2013.07.30// P. Rączka
Łukasz Piszczek to bez wątpienia jeden z najbardziej oddanych piłkarzy Borussii Dortmund, a świadczy o tym fakt, że choć zmagał się kilka miesięcy z poważną kontuzją, to jednak nie patrząc na zdrowie chciał grać dla zespołu do końca sezonu. Dopiero w czerwcu reprezentant Polski przeszedł operację kontuzjowanego biodra. Obecnie piłkarz przechodzi rehabilitację, a jego stan zdrowia z dnia na dzień ulega poprawie. Na prawej pomocy zastępuje go Kevin Grosskreutz, ale Juergen Klopp z niecierpliwością czeka na powrót swojego ulubieńca.
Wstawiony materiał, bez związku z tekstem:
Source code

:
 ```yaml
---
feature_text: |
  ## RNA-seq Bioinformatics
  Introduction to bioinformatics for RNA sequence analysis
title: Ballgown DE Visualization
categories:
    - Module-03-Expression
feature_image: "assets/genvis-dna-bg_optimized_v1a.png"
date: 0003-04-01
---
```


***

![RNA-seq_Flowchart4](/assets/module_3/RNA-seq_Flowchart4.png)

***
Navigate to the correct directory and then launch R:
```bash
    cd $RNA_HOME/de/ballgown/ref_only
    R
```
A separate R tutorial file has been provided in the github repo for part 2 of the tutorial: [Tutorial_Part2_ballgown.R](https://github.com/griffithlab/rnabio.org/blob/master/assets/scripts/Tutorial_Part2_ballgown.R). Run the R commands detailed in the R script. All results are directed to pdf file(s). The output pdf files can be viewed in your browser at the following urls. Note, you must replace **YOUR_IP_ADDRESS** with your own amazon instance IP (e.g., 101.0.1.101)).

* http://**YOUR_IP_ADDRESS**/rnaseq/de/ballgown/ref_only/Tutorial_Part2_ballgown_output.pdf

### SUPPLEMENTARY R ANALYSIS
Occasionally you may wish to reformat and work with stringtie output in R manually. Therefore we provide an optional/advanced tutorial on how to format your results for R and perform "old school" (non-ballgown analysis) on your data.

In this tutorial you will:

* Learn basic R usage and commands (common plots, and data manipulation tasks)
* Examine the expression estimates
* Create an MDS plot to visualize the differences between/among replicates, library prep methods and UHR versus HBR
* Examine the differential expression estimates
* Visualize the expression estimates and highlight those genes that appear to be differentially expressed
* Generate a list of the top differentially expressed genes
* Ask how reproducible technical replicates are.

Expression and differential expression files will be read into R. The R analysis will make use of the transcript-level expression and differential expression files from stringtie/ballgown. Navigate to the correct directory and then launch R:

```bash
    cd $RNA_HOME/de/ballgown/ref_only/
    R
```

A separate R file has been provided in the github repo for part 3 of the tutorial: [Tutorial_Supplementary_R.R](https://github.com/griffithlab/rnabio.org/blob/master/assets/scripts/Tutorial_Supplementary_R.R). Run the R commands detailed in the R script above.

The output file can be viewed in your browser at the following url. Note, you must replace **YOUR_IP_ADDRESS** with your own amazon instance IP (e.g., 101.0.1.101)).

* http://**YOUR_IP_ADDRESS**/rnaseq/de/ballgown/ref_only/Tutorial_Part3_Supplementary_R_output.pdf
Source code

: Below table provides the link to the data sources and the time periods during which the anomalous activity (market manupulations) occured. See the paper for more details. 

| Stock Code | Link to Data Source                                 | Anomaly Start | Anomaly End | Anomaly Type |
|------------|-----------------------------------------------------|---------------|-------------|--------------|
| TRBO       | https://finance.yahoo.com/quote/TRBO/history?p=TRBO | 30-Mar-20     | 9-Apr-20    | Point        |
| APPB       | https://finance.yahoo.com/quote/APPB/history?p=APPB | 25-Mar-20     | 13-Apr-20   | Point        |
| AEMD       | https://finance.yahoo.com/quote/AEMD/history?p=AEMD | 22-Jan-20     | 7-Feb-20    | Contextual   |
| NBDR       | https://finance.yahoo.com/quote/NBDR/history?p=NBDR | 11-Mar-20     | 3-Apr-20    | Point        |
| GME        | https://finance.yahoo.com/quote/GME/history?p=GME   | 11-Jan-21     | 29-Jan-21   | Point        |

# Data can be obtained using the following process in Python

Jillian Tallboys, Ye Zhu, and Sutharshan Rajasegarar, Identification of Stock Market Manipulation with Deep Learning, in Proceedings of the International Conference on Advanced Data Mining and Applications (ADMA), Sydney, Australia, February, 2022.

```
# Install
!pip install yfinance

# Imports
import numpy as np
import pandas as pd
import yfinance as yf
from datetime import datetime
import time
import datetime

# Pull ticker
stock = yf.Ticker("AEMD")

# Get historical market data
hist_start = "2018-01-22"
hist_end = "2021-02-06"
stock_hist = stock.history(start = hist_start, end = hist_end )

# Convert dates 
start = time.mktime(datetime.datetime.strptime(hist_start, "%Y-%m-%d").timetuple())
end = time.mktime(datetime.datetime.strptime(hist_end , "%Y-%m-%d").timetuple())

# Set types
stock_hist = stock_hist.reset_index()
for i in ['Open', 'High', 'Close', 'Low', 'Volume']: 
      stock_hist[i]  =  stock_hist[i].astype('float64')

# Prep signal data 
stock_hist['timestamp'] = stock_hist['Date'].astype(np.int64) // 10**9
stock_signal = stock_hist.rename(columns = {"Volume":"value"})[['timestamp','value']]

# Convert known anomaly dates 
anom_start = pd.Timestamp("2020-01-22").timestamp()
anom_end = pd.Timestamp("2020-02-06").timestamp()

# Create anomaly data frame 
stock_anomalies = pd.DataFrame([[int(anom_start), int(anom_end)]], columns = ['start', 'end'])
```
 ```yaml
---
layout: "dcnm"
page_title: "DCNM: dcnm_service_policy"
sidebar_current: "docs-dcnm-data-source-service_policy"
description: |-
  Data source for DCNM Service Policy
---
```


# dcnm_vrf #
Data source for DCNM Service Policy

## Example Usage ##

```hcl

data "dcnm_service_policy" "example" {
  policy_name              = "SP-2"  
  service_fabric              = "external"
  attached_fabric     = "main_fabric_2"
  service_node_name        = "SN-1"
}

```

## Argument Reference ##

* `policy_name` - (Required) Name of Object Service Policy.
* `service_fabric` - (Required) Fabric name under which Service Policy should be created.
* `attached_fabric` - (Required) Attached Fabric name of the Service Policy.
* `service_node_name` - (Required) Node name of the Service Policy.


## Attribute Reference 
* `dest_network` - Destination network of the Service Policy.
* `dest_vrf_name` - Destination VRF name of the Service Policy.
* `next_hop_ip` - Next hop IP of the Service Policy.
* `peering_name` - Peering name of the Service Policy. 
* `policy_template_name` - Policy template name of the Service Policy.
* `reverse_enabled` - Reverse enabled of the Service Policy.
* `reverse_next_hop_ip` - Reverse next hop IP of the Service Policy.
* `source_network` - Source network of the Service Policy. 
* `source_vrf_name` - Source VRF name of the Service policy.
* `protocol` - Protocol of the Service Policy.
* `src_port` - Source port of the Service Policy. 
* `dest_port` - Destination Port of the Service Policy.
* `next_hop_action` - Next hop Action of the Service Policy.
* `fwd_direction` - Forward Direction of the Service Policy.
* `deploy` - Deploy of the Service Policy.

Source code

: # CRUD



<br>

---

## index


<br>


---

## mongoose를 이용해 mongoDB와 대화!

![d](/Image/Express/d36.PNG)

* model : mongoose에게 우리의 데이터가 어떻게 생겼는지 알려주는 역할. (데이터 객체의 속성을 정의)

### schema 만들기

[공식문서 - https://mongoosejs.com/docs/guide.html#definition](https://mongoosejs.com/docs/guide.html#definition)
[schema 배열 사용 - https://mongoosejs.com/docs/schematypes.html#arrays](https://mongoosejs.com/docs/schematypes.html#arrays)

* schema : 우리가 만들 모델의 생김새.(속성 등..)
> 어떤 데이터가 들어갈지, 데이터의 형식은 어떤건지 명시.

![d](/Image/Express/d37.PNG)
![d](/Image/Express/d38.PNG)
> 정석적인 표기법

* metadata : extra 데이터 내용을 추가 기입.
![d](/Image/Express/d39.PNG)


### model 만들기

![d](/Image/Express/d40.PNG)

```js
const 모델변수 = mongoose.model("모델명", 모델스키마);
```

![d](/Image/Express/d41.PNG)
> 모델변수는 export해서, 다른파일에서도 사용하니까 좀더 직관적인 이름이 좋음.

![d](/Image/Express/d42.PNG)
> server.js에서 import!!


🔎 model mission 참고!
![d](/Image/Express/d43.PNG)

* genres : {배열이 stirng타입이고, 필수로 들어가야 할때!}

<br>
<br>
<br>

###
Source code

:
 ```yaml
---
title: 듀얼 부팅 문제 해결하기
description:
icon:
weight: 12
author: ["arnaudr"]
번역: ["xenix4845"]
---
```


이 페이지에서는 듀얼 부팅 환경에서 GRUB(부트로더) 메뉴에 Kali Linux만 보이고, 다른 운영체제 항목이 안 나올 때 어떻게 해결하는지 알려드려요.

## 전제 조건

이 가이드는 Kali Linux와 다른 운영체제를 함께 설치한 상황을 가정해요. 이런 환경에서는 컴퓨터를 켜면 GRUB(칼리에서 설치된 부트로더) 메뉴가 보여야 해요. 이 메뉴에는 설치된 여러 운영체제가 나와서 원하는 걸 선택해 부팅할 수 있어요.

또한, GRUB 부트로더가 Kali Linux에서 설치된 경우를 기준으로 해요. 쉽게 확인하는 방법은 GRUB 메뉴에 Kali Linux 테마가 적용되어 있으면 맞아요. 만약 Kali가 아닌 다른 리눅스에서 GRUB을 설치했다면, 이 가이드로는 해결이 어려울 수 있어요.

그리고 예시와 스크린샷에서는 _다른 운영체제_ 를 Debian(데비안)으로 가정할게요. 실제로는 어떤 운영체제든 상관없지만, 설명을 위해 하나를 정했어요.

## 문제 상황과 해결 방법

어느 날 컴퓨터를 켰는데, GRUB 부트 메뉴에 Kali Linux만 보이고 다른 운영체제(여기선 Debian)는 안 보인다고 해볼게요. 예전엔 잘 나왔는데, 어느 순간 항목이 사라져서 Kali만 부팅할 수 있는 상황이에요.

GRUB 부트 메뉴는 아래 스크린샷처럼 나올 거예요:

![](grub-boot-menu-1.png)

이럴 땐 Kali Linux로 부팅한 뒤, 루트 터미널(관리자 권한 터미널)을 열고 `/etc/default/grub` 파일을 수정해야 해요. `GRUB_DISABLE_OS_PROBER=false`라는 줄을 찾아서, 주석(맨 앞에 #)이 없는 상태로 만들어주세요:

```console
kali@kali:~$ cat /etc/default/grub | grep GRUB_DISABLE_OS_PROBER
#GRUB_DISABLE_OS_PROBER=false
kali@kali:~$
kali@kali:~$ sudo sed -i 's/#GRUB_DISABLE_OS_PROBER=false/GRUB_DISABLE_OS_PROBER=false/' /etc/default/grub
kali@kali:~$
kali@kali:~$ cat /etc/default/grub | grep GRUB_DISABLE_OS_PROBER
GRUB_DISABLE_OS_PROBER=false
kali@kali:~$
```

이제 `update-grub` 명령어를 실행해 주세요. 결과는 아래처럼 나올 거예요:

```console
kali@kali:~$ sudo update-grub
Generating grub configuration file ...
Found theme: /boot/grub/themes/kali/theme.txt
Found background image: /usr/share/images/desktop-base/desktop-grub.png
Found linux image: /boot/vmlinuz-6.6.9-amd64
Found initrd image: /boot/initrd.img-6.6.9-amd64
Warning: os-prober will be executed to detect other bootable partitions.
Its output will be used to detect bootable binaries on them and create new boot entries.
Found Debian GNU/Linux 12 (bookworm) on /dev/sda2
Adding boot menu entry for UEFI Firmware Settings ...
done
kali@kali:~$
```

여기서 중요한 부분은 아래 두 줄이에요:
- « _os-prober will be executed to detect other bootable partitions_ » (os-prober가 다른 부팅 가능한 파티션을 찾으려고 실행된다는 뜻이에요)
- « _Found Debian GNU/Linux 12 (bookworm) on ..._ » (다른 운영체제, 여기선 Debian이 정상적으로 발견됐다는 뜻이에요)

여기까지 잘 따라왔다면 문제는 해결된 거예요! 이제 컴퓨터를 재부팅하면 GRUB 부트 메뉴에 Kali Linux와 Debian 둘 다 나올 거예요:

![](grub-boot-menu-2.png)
– Fajnie, że wygraliśmy ten puchar, bo dwa razy nam się to nie udawało. Pokonaliśmy Bayern, to na pewno będzie miało swój oddźwięk, ale trzeba podkreślić, że oba zespoły są dopiero w fazie przygotowań do sezonu. Na razie wszystko idzie w dobrym kierunku. Powoli mogę odrzucić kule. W następnym tygodniu powinienem już normalnie chodzić. Rehabilitacja wygląda różnie. Z reguły zajmuje mi około czterech godzin dziennie. Potem dom i odpoczynek. Tak wygląda każdy mój dzień – powiedział Piszczek.